§ Task instructions
Once you have read the data below, write it all out exactly.

[Source data]

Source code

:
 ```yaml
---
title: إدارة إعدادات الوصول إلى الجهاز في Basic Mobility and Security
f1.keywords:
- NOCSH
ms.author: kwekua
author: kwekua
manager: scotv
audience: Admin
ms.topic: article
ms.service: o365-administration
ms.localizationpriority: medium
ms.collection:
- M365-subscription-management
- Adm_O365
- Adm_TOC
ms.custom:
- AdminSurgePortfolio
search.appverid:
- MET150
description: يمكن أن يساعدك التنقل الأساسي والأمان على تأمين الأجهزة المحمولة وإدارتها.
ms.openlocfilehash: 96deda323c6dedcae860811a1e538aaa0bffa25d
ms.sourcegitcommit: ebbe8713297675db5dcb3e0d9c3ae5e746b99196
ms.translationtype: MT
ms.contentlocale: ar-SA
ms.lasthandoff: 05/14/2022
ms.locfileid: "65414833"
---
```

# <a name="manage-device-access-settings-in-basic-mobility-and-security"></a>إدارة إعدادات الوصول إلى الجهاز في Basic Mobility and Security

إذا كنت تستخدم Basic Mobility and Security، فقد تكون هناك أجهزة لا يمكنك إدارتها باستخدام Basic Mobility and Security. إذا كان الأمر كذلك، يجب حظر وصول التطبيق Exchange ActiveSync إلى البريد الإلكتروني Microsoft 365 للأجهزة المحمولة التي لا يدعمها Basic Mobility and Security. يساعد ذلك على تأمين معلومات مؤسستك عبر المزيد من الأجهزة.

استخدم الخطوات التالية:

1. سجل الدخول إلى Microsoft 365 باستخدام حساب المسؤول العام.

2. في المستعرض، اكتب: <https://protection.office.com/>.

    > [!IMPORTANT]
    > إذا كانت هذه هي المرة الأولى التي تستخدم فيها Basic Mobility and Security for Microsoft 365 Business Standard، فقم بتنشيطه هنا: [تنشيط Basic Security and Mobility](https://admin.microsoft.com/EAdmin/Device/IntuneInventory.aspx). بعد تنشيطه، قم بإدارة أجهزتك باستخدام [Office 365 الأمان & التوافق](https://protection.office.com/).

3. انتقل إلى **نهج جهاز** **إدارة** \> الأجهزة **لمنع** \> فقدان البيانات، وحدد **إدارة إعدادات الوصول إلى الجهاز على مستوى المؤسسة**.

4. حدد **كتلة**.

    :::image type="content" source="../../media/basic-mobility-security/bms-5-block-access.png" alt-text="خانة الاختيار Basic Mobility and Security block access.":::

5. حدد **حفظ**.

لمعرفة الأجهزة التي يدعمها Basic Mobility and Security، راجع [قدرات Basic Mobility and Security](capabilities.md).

[/Source data]

§ Solved exercise
Source code

:
 ```yaml
---
title: إدارة إعدادات الوصول إلى الجهاز في Basic Mobility and Security
f1.keywords:
- NOCSH
ms.author: kwekua
author: kwekua
manager: scotv
audience: Admin
ms.topic: article
ms.service: o365-administration
ms.localizationpriority: medium
ms.collection:
- M365-subscription-management
- Adm_O365
- Adm_TOC
ms.custom:
- AdminSurgePortfolio
search.appverid:
- MET150
description: يمكن أن يساعدك التنقل الأساسي والأمان على تأمين الأجهزة المحمولة وإدارتها.
ms.openlocfilehash: 96deda323c6dedcae860811a1e538aaa0bffa25d
ms.sourcegitcommit: ebbe8713297675db5dcb3e0d9c3ae5e746b99196
ms.translationtype: MT
ms.contentlocale: ar-SA
ms.lasthandoff: 05/14/2022
ms.locfileid: "65414833"
---
```

# <a name="manage-device-access-settings-in-basic-mobility-and-security"></a>إدارة إعدادات الوصول إلى الجهاز في Basic Mobility and Security

إذا كنت تستخدم Basic Mobility and Security، فقد تكون هناك أجهزة لا يمكنك إدارتها باستخدام Basic Mobility and Security. إذا كان الأمر كذلك، يجب حظر وصول التطبيق Exchange ActiveSync إلى البريد الإلكتروني Microsoft 365 للأجهزة المحمولة التي لا يدعمها Basic Mobility and Security. يساعد ذلك على تأمين معلومات مؤسستك عبر المزيد من الأجهزة.

استخدم الخطوات التالية:

1. سجل الدخول إلى Microsoft 365 باستخدام حساب المسؤول العام.

2. في المستعرض، اكتب: <https://protection.office.com/>.

    > [!IMPORTANT]
    > إذا كانت هذه هي المرة الأولى التي تستخدم فيها Basic Mobility and Security for Microsoft 365 Business Standard، فقم بتنشيطه هنا: [تنشيط Basic Security and Mobility](https://admin.microsoft.com/EAdmin/Device/IntuneInventory.aspx). بعد تنشيطه، قم بإدارة أجهزتك باستخدام [Office 365 الأمان & التوافق](https://protection.office.com/).

3. انتقل إلى **نهج جهاز** **إدارة** \> الأجهزة **لمنع** \> فقدان البيانات، وحدد **إدارة إعدادات الوصول إلى الجهاز على مستوى المؤسسة**.

4. حدد **كتلة**.

    :::image type="content" source="../../media/basic-mobility-security/bms-5-block-access.png" alt-text="خانة الاختيار Basic Mobility and Security block access.":::

5. حدد **حفظ**.

لمعرفة الأجهزة التي يدعمها Basic Mobility and Security، راجع [قدرات Basic Mobility and Security](capabilities.md).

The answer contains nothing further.